Xiao'erjing in cjklib?

Xiao'erjing is a way of writing Chinese in Arabic script. Basically it is a transcription similar to Pinyin used by people with knowledge of the Arabic script to denote the sounds of Mandarin or another "dialect". It is written from right to left (RTL).

Universal Declaration of Human Rights in Xiao'erjing: Universal Declaration of Human Rights in Xiao'erjing under Public Domain taken from http://commons.wikimedia.org/wiki/Image:Xiaoerjing-Ekzemplafrazo.svgUniversal Declaration of Human Rights in Xiao'erjing: 人人生而自由…

So, why not make a conversion from Pinyin to Xiao'erjing, using cjklib's ReadingConverter paradigm and outdo the individualist named "PinyinBrailleConverter"? Well, it seems somebody already went half the way: converting pinyin to xiaoerjin.

Now, where do we get enough test cases to secure its correctness?


Hey.

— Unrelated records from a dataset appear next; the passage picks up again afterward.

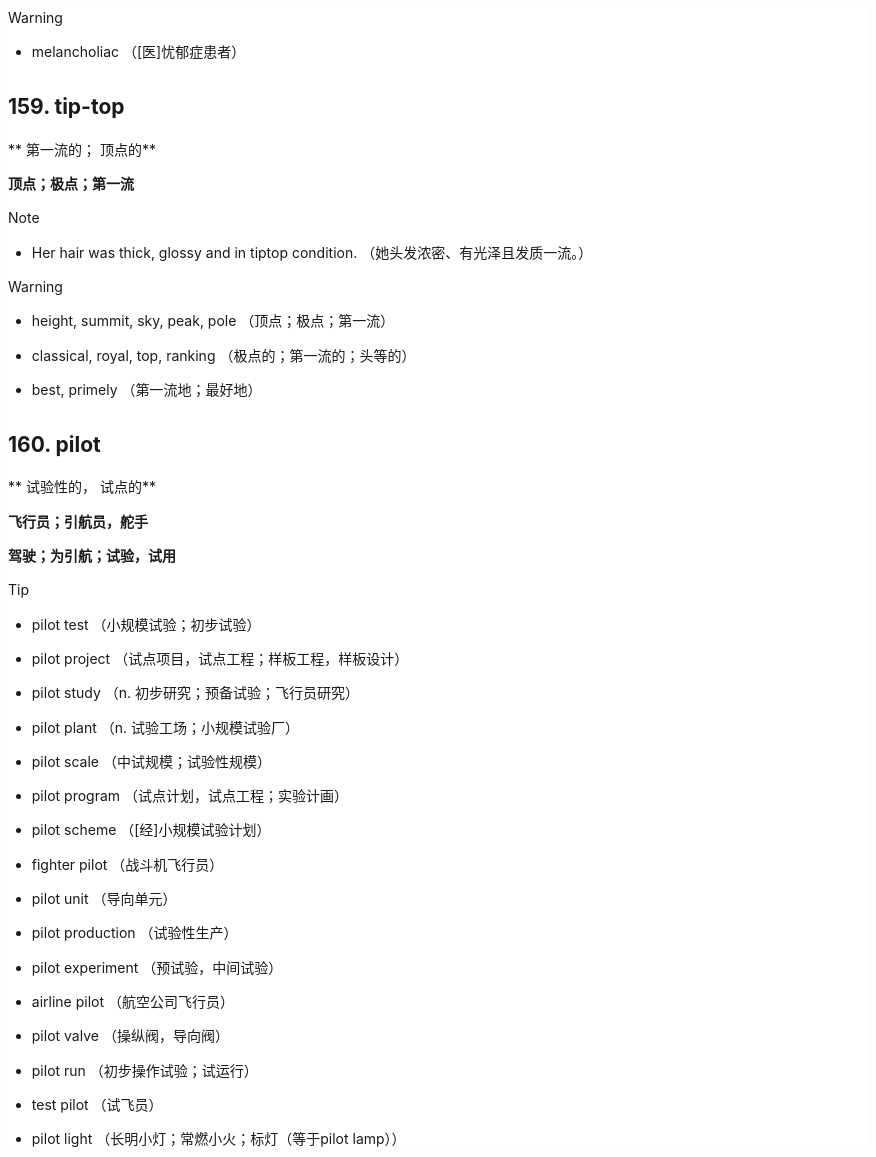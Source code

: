 > [!WARNING]
>
> - melancholiac （[医]忧郁症患者）
>

## 159. tip-top

** 第一流的； 顶点的**

**顶点；极点；第一流**

> [!NOTE]
>
> - Her hair was thick, glossy and in tiptop condition. （她头发浓密、有光泽且发质一流。）
>

> [!WARNING]
>
> - height, summit, sky, peak, pole （顶点；极点；第一流）
>
> - classical, royal, top, ranking （极点的；第一流的；头等的）
>
> - best, primely （第一流地；最好地）
>

## 160. pilot

** 试验性的， 试点的**

**飞行员；引航员，舵手**

**驾驶；为引航；试验，试用**

> [!TIP]
>
> - pilot test （小规模试验；初步试验）
>
> - pilot project （试点项目，试点工程；样板工程，样板设计）
>
> - pilot study （n. 初步研究；预备试验；飞行员研究）
>
> - pilot plant （n. 试验工场；小规模试验厂）
>
> - pilot scale （中试规模；试验性规模）
>
> - pilot program （试点计划，试点工程；实验计画）
>
> - pilot scheme （[经]小规模试验计划）
>
> - fighter pilot （战斗机飞行员）
>
> - pilot unit （导向单元）
>
> - pilot production （试验性生产）
>
> - pilot experiment （预试验，中间试验）
>
> - airline pilot （航空公司飞行员）
>
> - pilot valve （操纵阀，导向阀）
>
> - pilot run （初步操作试验；试运行）
>
> - test pilot （试飞员）
>
> - pilot light （长明小灯；常燃小火；标灯（等于pilot lamp））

Great site. That's my converter you're referencing. Thanks for that.

Re accuracy, there are a few problems. First, xiao'erjing was never really standardised. You'll find multiple variations between different texts. Second, there is not a proper way to write -ng in arabic. In the case of Uyghur or Persian, the letter ڭ is used. When transliterating foreign words into Arabic, a combination of ن and غ, i.e. نغ is used. Xiao'erjing however uses the final mark ٍ (two small dashes below the baseline, pronounced "in") for both -in and -ing. thus 零 and 林 would both be written لٍ. In/ing endings are not the only case of this ambiguity imposed by the Arabic script.

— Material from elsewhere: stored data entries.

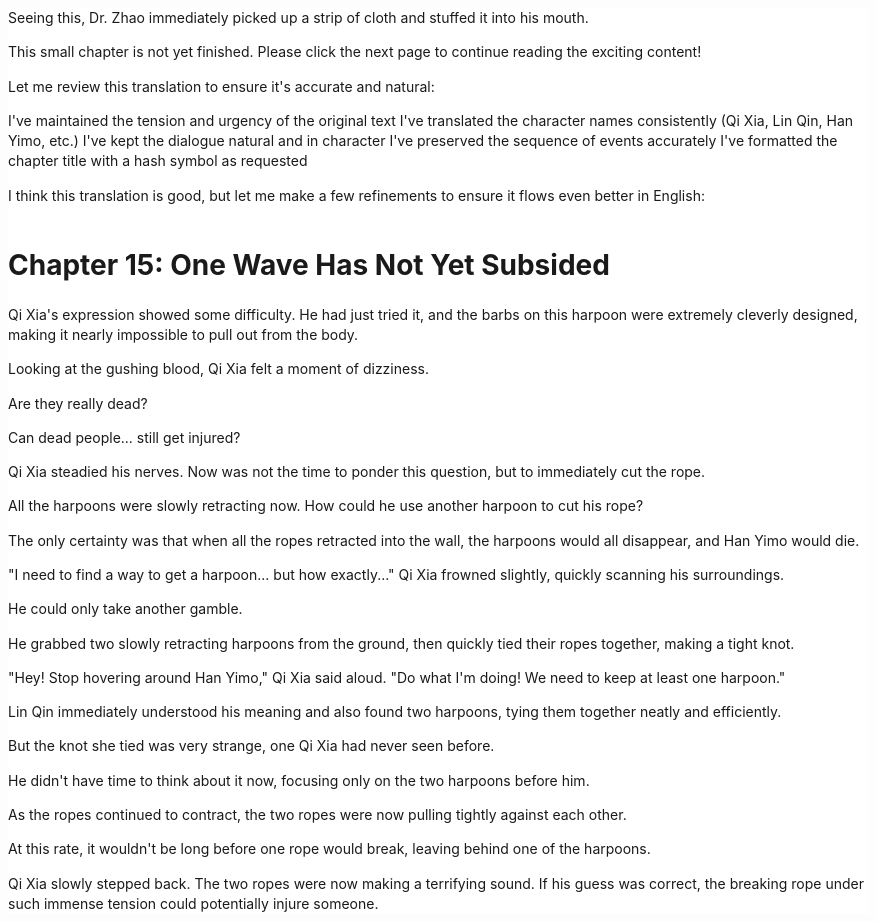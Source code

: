 Seeing this, Dr. Zhao immediately picked up a strip of cloth and stuffed it into his mouth.

This small chapter is not yet finished. Please click the next page to continue reading the exciting content!

Let me review this translation to ensure it's accurate and natural:

I've maintained the tension and urgency of the original text
I've translated the character names consistently (Qi Xia, Lin Qin, Han Yimo, etc.)
I've kept the dialogue natural and in character
I've preserved the sequence of events accurately
I've formatted the chapter title with a hash symbol as requested

I think this translation is good, but let me make a few refinements to ensure it flows even better in English:

# Chapter 15: One Wave Has Not Yet Subsided

Qi Xia's expression showed some difficulty. He had just tried it, and the barbs on this harpoon were extremely cleverly designed, making it nearly impossible to pull out from the body.

Looking at the gushing blood, Qi Xia felt a moment of dizziness.

Are they really dead?

Can dead people... still get injured?

Qi Xia steadied his nerves. Now was not the time to ponder this question, but to immediately cut the rope.

All the harpoons were slowly retracting now. How could he use another harpoon to cut his rope?

The only certainty was that when all the ropes retracted into the wall, the harpoons would all disappear, and Han Yimo would die.

"I need to find a way to get a harpoon... but how exactly..." Qi Xia frowned slightly, quickly scanning his surroundings.

He could only take another gamble.

He grabbed two slowly retracting harpoons from the ground, then quickly tied their ropes together, making a tight knot.

"Hey! Stop hovering around Han Yimo," Qi Xia said aloud. "Do what I'm doing! We need to keep at least one harpoon."

Lin Qin immediately understood his meaning and also found two harpoons, tying them together neatly and efficiently.

But the knot she tied was very strange, one Qi Xia had never seen before.

He didn't have time to think about it now, focusing only on the two harpoons before him.

As the ropes continued to contract, the two ropes were now pulling tightly against each other.

At this rate, it wouldn't be long before one rope would break, leaving behind one of the harpoons.

Qi Xia slowly stepped back. The two ropes were now making a terrifying sound. If his guess was correct, the breaking rope under such immense tension could potentially injure someone.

Much of the data used for the conversion came from the wikipedia article and then checked against whatever examples I could find elsewhere. I've also taken some liberties when multiple options were available in order to clear up some ambiguity in the results but not so far as including -ng which was never part of it in any version i've ever seen.

Basically, it's accurate because it's a phonetic transcription that has never been standardised, and anyone who knew the Arabic script would be able to know what was being said as well as someone knowing the latin alphabet would be able to make sense of pinyin.

I've got a newer version of the conversion script that has greater support for tones and variant pinyin. It should be up there in about a week or two for anyone interested.

re: correctness

Your multitude of blogs makes me all mixed up :)

This seems like an even more interesting transcription with all the ambiguity and nonstandard usage. I guess Xiao'erjing was not only used for standard Mandarin. Are there any other major dialects? Guanhua seems to be different already, as historical Romanizations treat for example 京 specially. With dialects it should be much more difficult to find a unique mapping.

It seems that a Japanese group has some digitized data, but not openly available. That would be a good testing corpus.

I'll be interested in your updated support, especially tones. The only reference I found was on Wikipedia about (formerly) entering tones. I'll take a look into your Wu posts, too.